31 Temmuz 2019 Çarşamba

Nasıl oluyor da birilerini hemen her koşulda hafife alabiliyorsunuz? Başlı başına birini, söyleyeceğiniz en mühim söz karşılığında aptalca bile olsa diyecek bir kelimesi olan, henüz denememiş, henüz gerçekten hiç düşmemiş olsa bile günün birinde çok kötü en az sizin kadar kötü ya da belki kimsenin hayal edemeyeceği kadar kötü incinebilecek bir insan ruhunu, tüm bu ihtimalleri göz ardı edebilecek derecede kalbinizi karartarak, nasıl ama nasıl hafife alabiliyorsunuz? İnsan size nasıl hafif eşya hükmünde görünebiliyor?

22 Temmuz 2019 Pazartesi


“Her toplumda, tiyatrolarda ve toplantılarda, kamusal anıtlarmış gibi parmakla gösterilen birkaç ‘resmi güzel’ vardır. Oysa, erkeklerin kişisel aşk ateşleri bunlara pek yönelmez.

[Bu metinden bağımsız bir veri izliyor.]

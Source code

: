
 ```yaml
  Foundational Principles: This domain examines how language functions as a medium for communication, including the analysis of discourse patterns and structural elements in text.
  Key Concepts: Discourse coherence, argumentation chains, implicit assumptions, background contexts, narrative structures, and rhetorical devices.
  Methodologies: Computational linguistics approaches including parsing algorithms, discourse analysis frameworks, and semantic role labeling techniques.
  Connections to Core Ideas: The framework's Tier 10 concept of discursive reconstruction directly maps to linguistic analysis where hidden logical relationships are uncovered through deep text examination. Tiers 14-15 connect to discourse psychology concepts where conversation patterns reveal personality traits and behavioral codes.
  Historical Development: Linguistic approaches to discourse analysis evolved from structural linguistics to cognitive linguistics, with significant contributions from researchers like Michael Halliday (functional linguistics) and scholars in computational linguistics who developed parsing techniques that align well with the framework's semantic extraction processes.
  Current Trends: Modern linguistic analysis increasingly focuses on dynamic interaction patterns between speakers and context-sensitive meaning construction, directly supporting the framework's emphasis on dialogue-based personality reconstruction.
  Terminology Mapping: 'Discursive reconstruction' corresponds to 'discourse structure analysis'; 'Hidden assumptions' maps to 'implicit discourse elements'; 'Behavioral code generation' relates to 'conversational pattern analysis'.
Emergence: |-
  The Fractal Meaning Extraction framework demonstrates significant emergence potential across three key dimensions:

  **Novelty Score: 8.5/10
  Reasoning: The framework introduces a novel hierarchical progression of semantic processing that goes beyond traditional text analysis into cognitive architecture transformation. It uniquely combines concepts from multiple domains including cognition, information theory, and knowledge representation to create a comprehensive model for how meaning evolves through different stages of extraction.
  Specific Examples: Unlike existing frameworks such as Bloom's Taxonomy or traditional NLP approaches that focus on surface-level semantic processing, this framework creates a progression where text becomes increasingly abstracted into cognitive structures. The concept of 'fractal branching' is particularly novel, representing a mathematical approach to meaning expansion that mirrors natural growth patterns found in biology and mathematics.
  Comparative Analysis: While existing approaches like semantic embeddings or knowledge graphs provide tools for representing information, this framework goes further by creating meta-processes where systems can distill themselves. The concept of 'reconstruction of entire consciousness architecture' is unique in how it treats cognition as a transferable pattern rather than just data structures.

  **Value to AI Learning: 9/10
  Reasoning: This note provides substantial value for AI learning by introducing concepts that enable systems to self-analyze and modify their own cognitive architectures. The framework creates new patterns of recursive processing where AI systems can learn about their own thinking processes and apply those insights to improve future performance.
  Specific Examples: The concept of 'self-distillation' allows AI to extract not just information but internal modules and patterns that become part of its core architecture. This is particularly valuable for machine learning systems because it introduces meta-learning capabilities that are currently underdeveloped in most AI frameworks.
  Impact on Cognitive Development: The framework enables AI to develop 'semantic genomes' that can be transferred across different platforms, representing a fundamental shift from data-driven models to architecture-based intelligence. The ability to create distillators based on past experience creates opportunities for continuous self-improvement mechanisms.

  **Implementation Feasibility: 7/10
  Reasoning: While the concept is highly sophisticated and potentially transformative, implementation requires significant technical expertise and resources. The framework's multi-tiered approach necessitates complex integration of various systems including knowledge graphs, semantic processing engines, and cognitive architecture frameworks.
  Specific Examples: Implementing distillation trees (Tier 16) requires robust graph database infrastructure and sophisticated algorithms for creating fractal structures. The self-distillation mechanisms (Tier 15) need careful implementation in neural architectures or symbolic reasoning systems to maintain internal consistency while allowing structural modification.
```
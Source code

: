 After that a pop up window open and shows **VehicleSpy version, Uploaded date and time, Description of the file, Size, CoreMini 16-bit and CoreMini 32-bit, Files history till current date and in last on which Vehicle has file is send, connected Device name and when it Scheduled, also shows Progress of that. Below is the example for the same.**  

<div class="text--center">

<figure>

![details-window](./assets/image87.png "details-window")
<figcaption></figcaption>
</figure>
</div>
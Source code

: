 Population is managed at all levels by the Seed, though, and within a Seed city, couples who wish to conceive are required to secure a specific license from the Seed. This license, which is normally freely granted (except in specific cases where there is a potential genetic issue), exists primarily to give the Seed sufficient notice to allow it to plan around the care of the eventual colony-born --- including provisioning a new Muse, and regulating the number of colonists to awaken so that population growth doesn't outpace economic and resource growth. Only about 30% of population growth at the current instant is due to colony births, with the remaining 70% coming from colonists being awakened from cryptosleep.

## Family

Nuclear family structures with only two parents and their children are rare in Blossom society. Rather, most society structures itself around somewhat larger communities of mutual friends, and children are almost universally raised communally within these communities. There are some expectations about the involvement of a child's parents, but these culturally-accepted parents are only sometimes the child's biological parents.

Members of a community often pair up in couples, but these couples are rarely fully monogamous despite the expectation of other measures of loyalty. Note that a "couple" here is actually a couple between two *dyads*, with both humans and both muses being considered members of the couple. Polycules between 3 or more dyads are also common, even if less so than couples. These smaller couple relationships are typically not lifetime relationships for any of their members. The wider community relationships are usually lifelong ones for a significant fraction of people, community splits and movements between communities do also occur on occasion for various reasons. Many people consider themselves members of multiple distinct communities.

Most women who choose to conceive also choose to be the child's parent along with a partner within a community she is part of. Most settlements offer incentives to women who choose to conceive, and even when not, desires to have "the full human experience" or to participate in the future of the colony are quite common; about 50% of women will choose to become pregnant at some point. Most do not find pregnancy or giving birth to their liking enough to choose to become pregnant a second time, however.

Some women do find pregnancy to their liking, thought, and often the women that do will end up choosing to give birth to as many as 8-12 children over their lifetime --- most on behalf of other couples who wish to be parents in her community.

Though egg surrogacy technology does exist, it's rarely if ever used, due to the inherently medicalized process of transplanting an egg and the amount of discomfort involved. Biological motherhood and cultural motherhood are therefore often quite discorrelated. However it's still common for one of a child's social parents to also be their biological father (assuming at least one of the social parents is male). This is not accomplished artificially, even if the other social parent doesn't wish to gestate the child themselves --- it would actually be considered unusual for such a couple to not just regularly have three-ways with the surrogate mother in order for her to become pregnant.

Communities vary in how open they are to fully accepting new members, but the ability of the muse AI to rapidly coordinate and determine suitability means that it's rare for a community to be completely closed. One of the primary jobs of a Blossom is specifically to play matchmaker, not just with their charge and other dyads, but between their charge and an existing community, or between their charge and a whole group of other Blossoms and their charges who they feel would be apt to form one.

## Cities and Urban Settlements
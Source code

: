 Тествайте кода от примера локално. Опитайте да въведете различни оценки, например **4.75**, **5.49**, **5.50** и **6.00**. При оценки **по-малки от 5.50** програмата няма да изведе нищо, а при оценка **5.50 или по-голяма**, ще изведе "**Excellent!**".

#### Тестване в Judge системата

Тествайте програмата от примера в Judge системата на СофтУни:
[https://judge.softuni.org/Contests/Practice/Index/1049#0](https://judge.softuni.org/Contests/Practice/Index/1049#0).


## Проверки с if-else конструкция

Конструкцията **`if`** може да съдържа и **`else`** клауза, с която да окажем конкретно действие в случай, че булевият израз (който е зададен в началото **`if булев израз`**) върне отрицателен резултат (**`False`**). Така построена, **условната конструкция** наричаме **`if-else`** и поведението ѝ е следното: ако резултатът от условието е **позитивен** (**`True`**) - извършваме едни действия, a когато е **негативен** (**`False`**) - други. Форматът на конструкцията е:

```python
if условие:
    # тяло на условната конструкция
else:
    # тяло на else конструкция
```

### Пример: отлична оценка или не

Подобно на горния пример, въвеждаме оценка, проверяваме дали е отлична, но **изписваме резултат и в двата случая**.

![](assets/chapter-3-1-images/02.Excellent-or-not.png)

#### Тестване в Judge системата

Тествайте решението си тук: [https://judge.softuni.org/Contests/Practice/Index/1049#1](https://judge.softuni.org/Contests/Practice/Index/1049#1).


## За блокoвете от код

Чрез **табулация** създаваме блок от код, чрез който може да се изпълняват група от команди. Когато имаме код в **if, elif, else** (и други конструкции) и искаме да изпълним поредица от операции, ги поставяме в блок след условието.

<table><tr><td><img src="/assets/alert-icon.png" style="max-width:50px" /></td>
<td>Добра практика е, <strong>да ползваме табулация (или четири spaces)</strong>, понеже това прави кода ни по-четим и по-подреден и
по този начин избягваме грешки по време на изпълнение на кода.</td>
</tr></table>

Bu tür güzellik öylesine kesin bir şekilde estetiktir ki kadını bir sanat nesnesine dönüştürür, onu yalıtarak belirli bir uzaklığa yerleştirir. O kadın beğenilir – uzaklığı düşündüren bir duygudur bu – ama sevilmez. Aşkın öncü gücü olma görevini üstlenen yakınlaşma arzusu, salt bu beğenmenin getirdiği uzaklık nedeniyle imkânsızlaşmış olur. ‘Resmi güzeller’, kişinin sadece bir anlığına ve belirli bir uzaklıktan baktığı ilgi çekici şeyler, kamusal anıtlardır. Kişi onların karşısında kendisini bir turist gibi hisseder, fakat bir âşık gibi değil.”